Guest blog: AMR in Brazil by AMR Insights Ambassador Luciana Sartori
My name is Luciana Sartori, a Brazilian veterinary with a Master’s degree in Animal Health and a PhD in Pharmaceutical Sciences. I have over 15 years of experience, but it was only at my Doctorate that I started working with resistant bacteria. My project looked at the incidence of CTX-M in dairy cattle on a commercial farm in Brazil. I currently work in a veterinary hospital and consult on cases of multi-resistant infections.
Infections caused by multidrug-resistant bacteria (MRs) have been of great concern for global public health. These bacteria are present in both the microbiota human and animal. The identification of these bacteria in Food-producing animals has been a challenge, which denotes a risk to human health. In addition, the increased incidence of MR bacteria in companion animals has been neglected, as these animals now have more intimate contact with humans than before.

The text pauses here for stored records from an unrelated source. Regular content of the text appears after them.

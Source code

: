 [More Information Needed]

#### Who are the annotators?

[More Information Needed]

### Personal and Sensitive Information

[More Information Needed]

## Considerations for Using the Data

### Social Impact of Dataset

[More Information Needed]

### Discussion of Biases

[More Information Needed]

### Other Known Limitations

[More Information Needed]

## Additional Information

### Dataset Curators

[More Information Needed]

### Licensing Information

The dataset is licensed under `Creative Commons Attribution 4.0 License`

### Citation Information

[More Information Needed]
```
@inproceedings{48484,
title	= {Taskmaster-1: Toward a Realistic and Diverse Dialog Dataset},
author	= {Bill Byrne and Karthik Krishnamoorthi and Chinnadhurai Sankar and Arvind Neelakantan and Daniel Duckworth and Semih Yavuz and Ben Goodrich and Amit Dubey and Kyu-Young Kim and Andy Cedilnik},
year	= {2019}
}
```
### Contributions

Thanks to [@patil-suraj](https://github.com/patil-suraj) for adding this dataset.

Veterinarians play an important role in combating the spread of bacterial resistance. Empirical therapeutic approaches use of antimicrobials in veterinary medicine contribute to the establishment of a resistant microbiota in animals. The veterinarian has the ability to shed light on resistant bacteria and assist in fighting from their presence in the small animal clinic, as well as in farm to even wild animals. Brazil is a major producer of food producing animals, and several surveillance studies of antimicrobial resistant bacteria have already been conducted in poultry, swine, buffalo and beef. The federal government has offered a National Action Plan on Antimicrobial Resistance aimed at raising awareness about the use of Antimicrobials in farm animals. The effort is valid as Brazil is one of the biggest exporters of animal protein in the world and foreign markets are aware of this public health problem. But we have not yet made efforts to raise awareness of the pet market, and we are not aware that the increased incidence of resistance genes found in humans predicts that this scenario will quickly be the same in companion animals, particularly dogs and cats.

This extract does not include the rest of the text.